▸ Exercise goal
Return the records below in full. Keep every word exact and skip the images.

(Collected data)
● ● ● ● ●

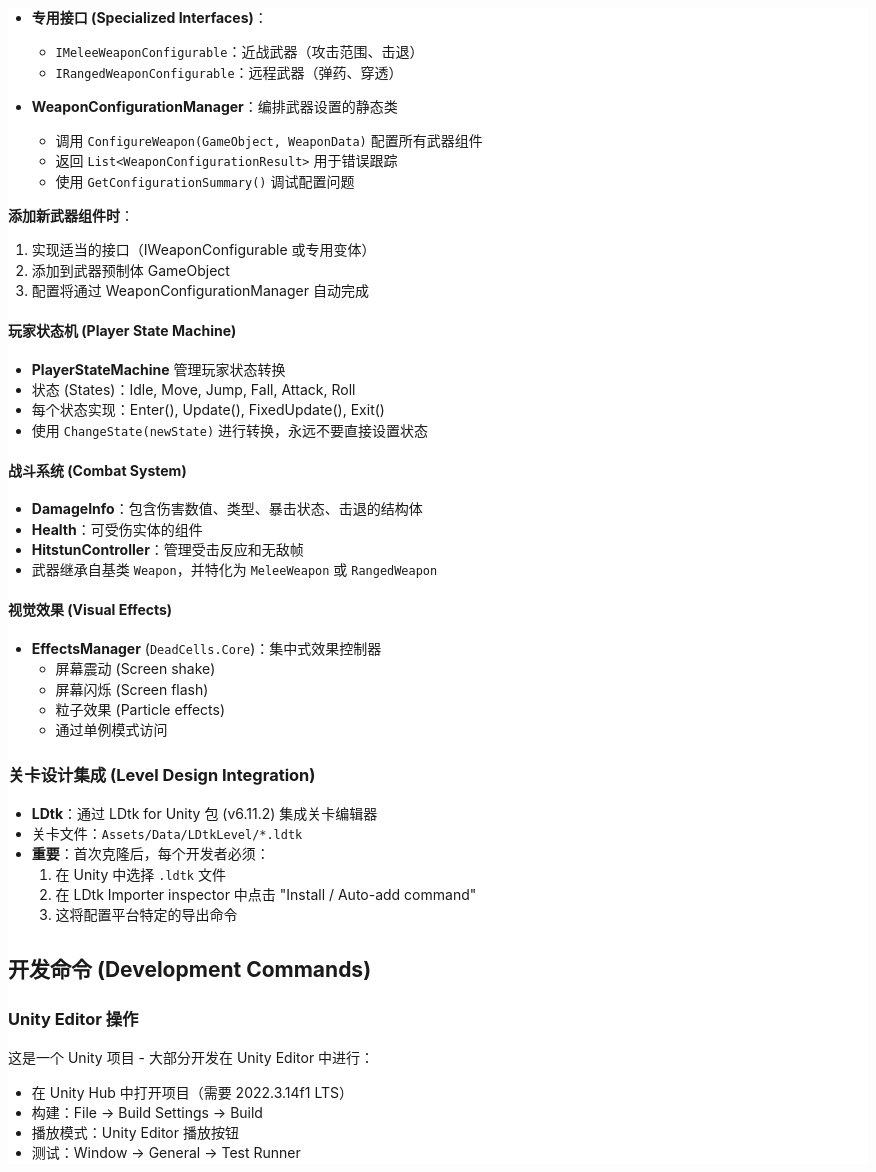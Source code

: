 - **专用接口 (Specialized Interfaces)**：
  - `IMeleeWeaponConfigurable`：近战武器（攻击范围、击退）
  - `IRangedWeaponConfigurable`：远程武器（弹药、穿透）

- **WeaponConfigurationManager**：编排武器设置的静态类
  - 调用 `ConfigureWeapon(GameObject, WeaponData)` 配置所有武器组件
  - 返回 `List<WeaponConfigurationResult>` 用于错误跟踪
  - 使用 `GetConfigurationSummary()` 调试配置问题

**添加新武器组件时**：
1. 实现适当的接口（IWeaponConfigurable 或专用变体）
2. 添加到武器预制体 GameObject
3. 配置将通过 WeaponConfigurationManager 自动完成

#### 玩家状态机 (Player State Machine)

- **PlayerStateMachine** 管理玩家状态转换
- 状态 (States)：Idle, Move, Jump, Fall, Attack, Roll
- 每个状态实现：Enter(), Update(), FixedUpdate(), Exit()
- 使用 `ChangeState(newState)` 进行转换，永远不要直接设置状态

#### 战斗系统 (Combat System)

- **DamageInfo**：包含伤害数值、类型、暴击状态、击退的结构体
- **Health**：可受伤实体的组件
- **HitstunController**：管理受击反应和无敌帧
- 武器继承自基类 `Weapon`，并特化为 `MeleeWeapon` 或 `RangedWeapon`

#### 视觉效果 (Visual Effects)

- **EffectsManager** (`DeadCells.Core`)：集中式效果控制器
  - 屏幕震动 (Screen shake)
  - 屏幕闪烁 (Screen flash)
  - 粒子效果 (Particle effects)
  - 通过单例模式访问

### 关卡设计集成 (Level Design Integration)

- **LDtk**：通过 LDtk for Unity 包 (v6.11.2) 集成关卡编辑器
- 关卡文件：`Assets/Data/LDtkLevel/*.ldtk`
- **重要**：首次克隆后，每个开发者必须：
  1. 在 Unity 中选择 `.ldtk` 文件
  2. 在 LDtk Importer inspector 中点击 "Install / Auto-add command"
  3. 这将配置平台特定的导出命令

## 开发命令 (Development Commands)

### Unity Editor 操作

这是一个 Unity 项目 - 大部分开发在 Unity Editor 中进行：
- 在 Unity Hub 中打开项目（需要 2022.3.14f1 LTS）
- 构建：File → Build Settings → Build
- 播放模式：Unity Editor 播放按钮
- 测试：Window → General → Test Runner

● ● ● ● ●

▸ Response below
Source code

: - **专用接口 (Specialized Interfaces)**：
  - `IMeleeWeaponConfigurable`：近战武器（攻击范围、击退）
  - `IRangedWeaponConfigurable`：远程武器（弹药、穿透）

- **WeaponConfigurationManager**：编排武器设置的静态类
  - 调用 `ConfigureWeapon(GameObject, WeaponData)` 配置所有武器组件
  - 返回 `List<WeaponConfigurationResult>` 用于错误跟踪
  - 使用 `GetConfigurationSummary()` 调试配置问题

**添加新武器组件时**：
1. 实现适当的接口（IWeaponConfigurable 或专用变体）
2. 添加到武器预制体 GameObject
3. 配置将通过 WeaponConfigurationManager 自动完成

#### 玩家状态机 (Player State Machine)

- **PlayerStateMachine** 管理玩家状态转换
- 状态 (States)：Idle, Move, Jump, Fall, Attack, Roll
- 每个状态实现：Enter(), Update(), FixedUpdate(), Exit()
- 使用 `ChangeState(newState)` 进行转换，永远不要直接设置状态

#### 战斗系统 (Combat System)

- **DamageInfo**：包含伤害数值、类型、暴击状态、击退的结构体
- **Health**：可受伤实体的组件
- **HitstunController**：管理受击反应和无敌帧
- 武器继承自基类 `Weapon`，并特化为 `MeleeWeapon` 或 `RangedWeapon`

#### 视觉效果 (Visual Effects)

- **EffectsManager** (`DeadCells.Core`)：集中式效果控制器
  - 屏幕震动 (Screen shake)
  - 屏幕闪烁 (Screen flash)
  - 粒子效果 (Particle effects)
  - 通过单例模式访问

### 关卡设计集成 (Level Design Integration)

- **LDtk**：通过 LDtk for Unity 包 (v6.11.2) 集成关卡编辑器
- 关卡文件：`Assets/Data/LDtkLevel/*.ldtk`
- **重要**：首次克隆后，每个开发者必须：
  1. 在 Unity 中选择 `.ldtk` 文件
  2. 在 LDtk Importer inspector 中点击 "Install / Auto-add command"
  3. 这将配置平台特定的导出命令

## 开发命令 (Development Commands)

### Unity Editor 操作

这是一个 Unity 项目 - 大部分开发在 Unity Editor 中进行：
- 在 Unity Hub 中打开项目（需要 2022.3.14f1 LTS）
- 构建：File → Build Settings → Build
- 播放模式：Unity Editor 播放按钮
- 测试：Window → General → Test Runner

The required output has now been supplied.